Additionally, as a result of future acquisitions or investments, we may issue additional equity securities, which could dilute existing
shareholders’
interests. We may also spend our cash or incur debt or contingent liabilities to complete transactions which could adversely affect
our liquidity. Lastly, as a result of acquisitions, we would record amortization expenses related to acquired intangible assets, which would
reduce our profitability.
The continued decline of our narrowband revenues would adversely affect our profitability.
The number of U.S. households using broadband has grown significantly over the last few years and is expected to continue to grow.
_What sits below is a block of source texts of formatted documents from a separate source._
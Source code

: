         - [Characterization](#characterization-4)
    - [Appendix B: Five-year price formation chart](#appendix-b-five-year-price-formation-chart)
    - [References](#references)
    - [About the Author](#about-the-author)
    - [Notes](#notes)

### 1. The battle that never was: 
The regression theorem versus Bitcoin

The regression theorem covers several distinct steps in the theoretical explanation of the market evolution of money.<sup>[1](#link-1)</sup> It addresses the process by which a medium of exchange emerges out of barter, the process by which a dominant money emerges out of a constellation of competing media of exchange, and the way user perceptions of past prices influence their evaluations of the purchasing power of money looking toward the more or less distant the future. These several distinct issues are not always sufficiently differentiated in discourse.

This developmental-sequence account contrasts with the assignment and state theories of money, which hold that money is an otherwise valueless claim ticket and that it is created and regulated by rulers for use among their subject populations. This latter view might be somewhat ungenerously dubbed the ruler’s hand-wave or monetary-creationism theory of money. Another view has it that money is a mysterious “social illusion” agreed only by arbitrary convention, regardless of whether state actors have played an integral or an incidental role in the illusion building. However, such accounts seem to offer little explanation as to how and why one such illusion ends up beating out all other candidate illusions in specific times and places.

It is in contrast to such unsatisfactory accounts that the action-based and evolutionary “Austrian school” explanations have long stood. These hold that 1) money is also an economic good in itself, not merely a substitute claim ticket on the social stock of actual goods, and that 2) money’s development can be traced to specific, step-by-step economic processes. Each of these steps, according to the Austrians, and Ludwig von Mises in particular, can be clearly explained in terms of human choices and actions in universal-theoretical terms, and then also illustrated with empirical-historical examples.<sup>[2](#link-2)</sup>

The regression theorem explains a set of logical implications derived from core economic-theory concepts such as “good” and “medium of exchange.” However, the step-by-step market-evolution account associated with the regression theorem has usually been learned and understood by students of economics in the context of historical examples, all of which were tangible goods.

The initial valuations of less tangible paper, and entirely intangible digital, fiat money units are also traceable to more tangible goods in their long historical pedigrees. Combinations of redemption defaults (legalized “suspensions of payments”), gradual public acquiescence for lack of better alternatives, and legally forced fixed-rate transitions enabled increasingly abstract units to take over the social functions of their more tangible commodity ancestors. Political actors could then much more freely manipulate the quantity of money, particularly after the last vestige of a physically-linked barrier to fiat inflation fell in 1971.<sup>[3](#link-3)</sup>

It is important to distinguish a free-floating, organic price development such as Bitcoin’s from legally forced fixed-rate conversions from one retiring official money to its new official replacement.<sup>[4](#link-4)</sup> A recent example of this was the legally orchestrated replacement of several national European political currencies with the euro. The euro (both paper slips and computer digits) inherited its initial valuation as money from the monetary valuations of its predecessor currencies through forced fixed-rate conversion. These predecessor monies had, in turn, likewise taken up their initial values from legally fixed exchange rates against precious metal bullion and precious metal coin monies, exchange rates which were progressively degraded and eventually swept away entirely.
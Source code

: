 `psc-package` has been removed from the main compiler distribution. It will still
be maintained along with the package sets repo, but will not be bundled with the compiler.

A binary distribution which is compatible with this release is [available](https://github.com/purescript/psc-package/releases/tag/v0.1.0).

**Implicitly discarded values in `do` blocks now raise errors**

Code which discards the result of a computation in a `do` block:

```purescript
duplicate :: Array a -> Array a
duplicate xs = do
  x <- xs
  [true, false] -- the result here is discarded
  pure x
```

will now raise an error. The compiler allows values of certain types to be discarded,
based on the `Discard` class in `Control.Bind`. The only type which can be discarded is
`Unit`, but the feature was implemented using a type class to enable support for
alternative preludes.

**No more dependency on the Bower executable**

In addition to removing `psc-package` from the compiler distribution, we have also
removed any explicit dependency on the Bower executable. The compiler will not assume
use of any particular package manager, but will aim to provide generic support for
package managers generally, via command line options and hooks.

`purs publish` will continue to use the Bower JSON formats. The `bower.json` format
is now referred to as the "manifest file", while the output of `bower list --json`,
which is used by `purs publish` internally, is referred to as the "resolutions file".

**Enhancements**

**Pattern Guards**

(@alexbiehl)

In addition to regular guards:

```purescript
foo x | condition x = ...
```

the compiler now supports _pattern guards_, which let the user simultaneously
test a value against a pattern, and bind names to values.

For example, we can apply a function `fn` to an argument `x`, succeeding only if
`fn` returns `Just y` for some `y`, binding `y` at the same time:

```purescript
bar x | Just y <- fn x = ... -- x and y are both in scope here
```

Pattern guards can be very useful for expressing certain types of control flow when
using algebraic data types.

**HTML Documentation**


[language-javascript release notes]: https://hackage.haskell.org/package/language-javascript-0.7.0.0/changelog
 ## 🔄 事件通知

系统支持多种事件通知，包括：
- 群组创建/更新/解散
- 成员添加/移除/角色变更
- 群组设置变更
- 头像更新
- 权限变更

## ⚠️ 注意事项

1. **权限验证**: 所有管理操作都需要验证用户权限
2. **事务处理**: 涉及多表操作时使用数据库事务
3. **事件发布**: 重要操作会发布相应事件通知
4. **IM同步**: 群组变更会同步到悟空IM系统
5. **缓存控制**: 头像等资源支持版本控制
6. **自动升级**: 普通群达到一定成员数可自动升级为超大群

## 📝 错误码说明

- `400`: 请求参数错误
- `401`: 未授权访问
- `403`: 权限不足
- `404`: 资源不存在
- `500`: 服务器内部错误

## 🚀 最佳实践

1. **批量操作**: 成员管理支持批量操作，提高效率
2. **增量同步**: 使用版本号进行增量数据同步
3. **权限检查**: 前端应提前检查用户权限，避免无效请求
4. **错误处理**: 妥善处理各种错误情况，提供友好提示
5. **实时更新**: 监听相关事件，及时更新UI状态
Broadband access generally offers users faster connection and download speeds than narrowband access. Pricing for broadband services,
particularly for introductory promotional periods; services bundled with cable and telephone services; and services with slower speeds has been
declining and is approaching prices for premium narrowband services. As a result of broadband adoption, the total number of narrowband
accounts in the U.S. has declined, and industry analysts predict the total number of narrowband accounts will continue to decline. The decline
in the size of the narrowband market will likely continue as broadband services become more widely available at lower prices and consumer
adoption of broadband applications, such as online video, telephony and music downloads which depend upon connections that provide
significant bandwidth, increases.
Our premium-priced narrowband service is our most profitable service offering; however, consistent with trends in the market for
narrowband access, our premium-priced narrowband subscriber base and revenues have been declining. We expect our premium-priced
narrowband subscriber base and revenues to continue to decline, which would adversely affect our results of operations in the future.
We may not be able to successfully execute our broadband strategy, which could adversely affect our ability to grow or sustain revenues and
our profitability.
As of December 31, 2005, subscribers for our broadband, or high-speed, services comprised approximately 30% of our total customer
base, and our broadband services favorably contribute to our overall average monthly service revenue per subscriber. However, the success of
our business strategy with respect to our broadband services is dependent upon cost-effectively purchasing wholesale broadband access and
managing the costs associated with delivering broadband services.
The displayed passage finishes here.